CVPR 2026 3D Vision Monocular depth estimation relative-to-metric depth transfer language descriptions cross-modal attention contrastive learning pixel-level scaling

TR2M: Transferring Monocular Relative Depth to Metric Depth with Language Descriptions and Dual-Level Scale-Oriented Contrast¶

Conference: CVPR 2026 arXiv: 2506.13387 Code: GitHub Institution: The Chinese University of Hong Kong Area: 3D Vision Keywords: Monocular depth estimation, relative-to-metric depth transfer, language descriptions, cross-modal attention, contrastive learning, pixel-level scaling

TL;DR¶

TR2M is a framework that leverages images and textual descriptions to predict pixel-wise scale/shift maps, converting generalizable but scale-ambiguous relative depth into metric depth. With only 19M trainable parameters and 102K training images, it achieves zero-shot cross-domain metric depth estimation.

Background & Motivation¶

Monocular depth estimation (MDE) follows two major paradigms:

Metric MDE (MMDE): Outputs real-world scale (in meters), but is typically domain-specific and generalizes poorly across domains; camera intrinsics or large-scale data are required to mitigate this, at high cost.
Relative MDE (MRDE): Trained with affine-invariant losses, offering strong cross-domain generalization, but lacking absolute scale, which limits downstream applications such as robotic navigation and 3D reconstruction.

Existing relative-to-metric conversion methods suffer from two core problems:

Single-factor scaling limitation: Prior methods (e.g., RSA) estimate only one global scale and shift factor, failing to correct locally erroneous regions in the relative depth map and potentially amplifying errors.
Semantic description ambiguity: Objects of the same category can have varying depths across different distributions and scales, yet their textual descriptions may be similar, leading to inaccurate scale estimation.

Core Problem¶

How can the scale ambiguity of relative depth be efficiently resolved to convert it into metric depth, while preserving the cross-domain generalization of MRDE? The key challenge lies in achieving pixel-level fine-grained scaling rather than global scaling, and enforcing scale consistency at the feature level.

Method¶

Overall Architecture¶

TR2M takes as input an RGB image \(I \in \mathbb{R}^{H \times W \times 3}\) and a textual description \(L\) (automatically generated by LLaVA), and predicts two pixel-wise maps: a scale map \(A \in \mathbb{R}^{H \times W}\) and a shift map \(B \in \mathbb{R}^{H \times W}\).
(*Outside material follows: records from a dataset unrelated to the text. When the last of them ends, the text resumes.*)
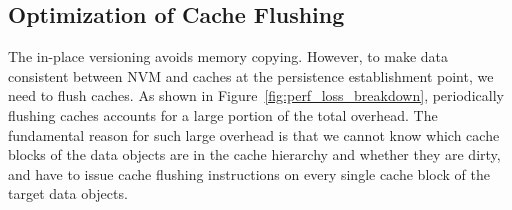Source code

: \subsection{Optimization of Cache Flushing}
\label{sec:perf_opt}
The in-place versioning avoids memory copying. However, to make data consistent between NVM and caches at the persistence establishment point, we need to flush caches.
As shown in Figure~\ref{fig:perf_loss_breakdown}, periodically flushing caches accounts for a large portion of the total overhead. 
The fundamental reason for such large overhead is that we cannot know which cache blocks of the data objects are in the cache hierarchy and whether they are dirty, and have to issue cache flushing instructions on every single cache block of the target data objects. 

\begin{comment}
However, our performance study reveals that if a cache block is not in the cache or the cache line is clean, flushing the cache line is very costly. 
Figure~\ref{fig:perf_cache_flush} depicts performance of flushing cache lines using 
{\fontfamily{qcr}\selectfont clflush} instruction. 
\end{comment}

\begin{comment}
\begin{figure}
\centering
\texttt{[image: figures/prelim\_design2.pdf]}
\caption*{Figure x: Performance study for flushing cache lines.}
\label{fig:perf_cache_flush}
\end{figure}
\end{comment}

\begin{comment}
\begin{table}
\centering
\caption*{Table x: Performance of flushing cache blocks in different states in caches.}
\footnotesize 
\begin{tabular}{| p{1.7cm} | p{1.7cm} | p{1.7cm} | p{1.8cm} |}
       \hline
       & \textbf{Flush a dirty cache line} & \textbf{Flush a clean cache line} & \textbf{Flush an non-existent cache line} \\ \hline \hline
     Performance () & 5.16E+06 & 4.54E+06 & 3.50E+06 \\
       \hline
\end{tabular}
\label{tab:diff_clflush_perf}
\end{table}
\end{comment}

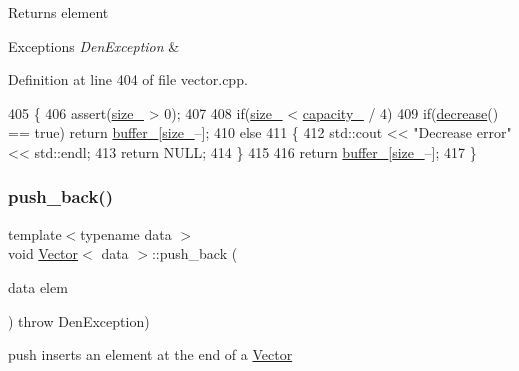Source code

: \begin{DoxyReturn}{Returns}
element 
\end{DoxyReturn}

\begin{DoxyExceptions}{Exceptions}
{\em Den\+Exception} & \\
\hline
\end{DoxyExceptions}


Definition at line 404 of file vector.\+cpp.


\begin{DoxyCode}
405     \{
406         assert(\hyperlink{classVector_a3c70fa478530a90177f2a7e7621ee688}{size\_} > 0);
407 
408         \textcolor{keywordflow}{if}(\hyperlink{classVector_a3c70fa478530a90177f2a7e7621ee688}{size\_} < \hyperlink{classVector_ad75911bb39018821f0e2911b6905b7ec}{capacity\_} / 4)
409             \textcolor{keywordflow}{if}(\hyperlink{classVector_a770a5b403dcb82ea6954cda918d278d6}{decrease}() == \textcolor{keyword}{true})  \textcolor{keywordflow}{return} \hyperlink{classVector_a22db58ae9e92c6014e8ac657804a035a}{buffer\_}[\hyperlink{classVector_a3c70fa478530a90177f2a7e7621ee688}{size\_}--];
410             \textcolor{keywordflow}{else}
411                 \{
412                     std::cout << \textcolor{stringliteral}{"Decrease error"} << std::endl;
413                     \textcolor{keywordflow}{return} NULL;
414                 \}
415 
416         \textcolor{keywordflow}{return} \hyperlink{classVector_a22db58ae9e92c6014e8ac657804a035a}{buffer\_}[\hyperlink{classVector_a3c70fa478530a90177f2a7e7621ee688}{size\_}--];
417     \}
\end{DoxyCode}
\mbox{\label{classVector_a8e34f2f9943752507540bc80dba453fd}} 
\subsubsection{\texorpdfstring{push\+\_\+back()}{push\_back()}}
{\footnotesize\ttfamily template$<$typename data $>$ \\
void \hyperlink{classVector}{Vector}$<$ data $>$\+::push\+\_\+back (\begin{DoxyParamCaption}\item[{data}]{elem }\end{DoxyParamCaption}) throw  Den\+Exception) }



push  inserts an element at the end of a \hyperlink{classVector}{Vector}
These maps convert the relative depth \(D_r\) output by a frozen relative depth model (Depth Anything-Small) into metric depth:

\[\hat{D}_m = \frac{1}{A \odot D_r + B}\]

where \(\odot\) denotes element-wise multiplication. This pixel-wise transformation can correct locally erroneous regions in the relative depth map, unlike global single-factor scaling.

Image encoder: Frozen DINOv2 ViT-L, extracting image features \(F_I \in \mathbb{R}^{HW \times D}\)
Text encoder: Frozen CLIP ViT-L/14, extracting text features \(F_L \in \mathbb{R}^{1 \times D}\)

A cross-modal attention module fuses the two feature streams. Using image features as Query, attention is computed both over itself (self-attention) and over text features (cross-attention):

\[\text{Attn}_{cm}^{i}(Q_I, K_i, V_i) = \text{softmax}\left(\frac{Q_I K_i^T}{\sqrt{d}}\right) \cdot V_i, \quad i \in \{I, L\}\]

The final fused feature is: \(F_{out} = F_I + \text{Attn}_{cm}^I + \text{Attn}_{cm}^L\)

The key design insight is that image features maintain pixel-level spatial resolution as the Query, while text features serve as global scale priors injected into each pixel position via cross-attention.

Decoder¶

Two lightweight DPT-style decoder heads generate the scale map and shift map from the fused feature \(F_f\):

\(A = \text{ScaleHead}(F_f)\)
\(B = \text{ShiftHead}(F_f)\)

Pseudo Metric Depth and Threshold Filtering¶

Since ground-truth metric depth is typically sparse (some pixels lack annotations), pseudo metric depth is generated by aligning relative depth to the GT via least-squares regression:

\[(\tilde{\alpha}, \tilde{\beta}) = \arg\min_{\tilde{\alpha}, \tilde{\beta}} \sum_{i=1}^{HW} (\tilde{\alpha} D_r(i) + \tilde{\beta} - D_m^{gt}(i))^2\]

yielding \(D_m^{pseudo} = \tilde{\alpha} D_r + \tilde{\beta}\).

A key innovation is quality filtering: the threshold accuracy \(\delta_1\) (the proportion of pixels where \(\max(D_m^{gt}/D_m^{pseudo}, D_m^{pseudo}/D_m^{gt}) < 1.25\)) is used to assess pseudo depth reliability. Supervision is applied only when \(\delta_1 > \rho\):

\[\mathcal{L}_{tp\text{-}si} = \mathbf{1}(\delta_1 > \rho) \cdot \mathcal{L}_{si}(\hat{D}_m, D_m^{pseudo})\]

This provides reasonable supervision signals for pixels outside sparse GT regions, improving generalization.

Dual-Level Scale-Oriented Contrast¶

This is the most novel module in the paper, enforcing consistency between features and depth scale distributions at two granularities:

1) Image-Level Coarse Contrast

Within each training batch, image-level embeddings \(\tilde{F}_f\) are obtained via average pooling over image features, then sorted by the pseudo scale factor \(\tilde{\alpha}\). Images with similar scales form positive pairs; those with large scale differences form negative pairs:

Positive samples: \(|i - j| < t\) (scale distance below threshold \(t\))
Negative samples: \(|i - j| \geq t\)

An InfoNCE-style contrastive loss pulls scenes with similar scales closer in feature space.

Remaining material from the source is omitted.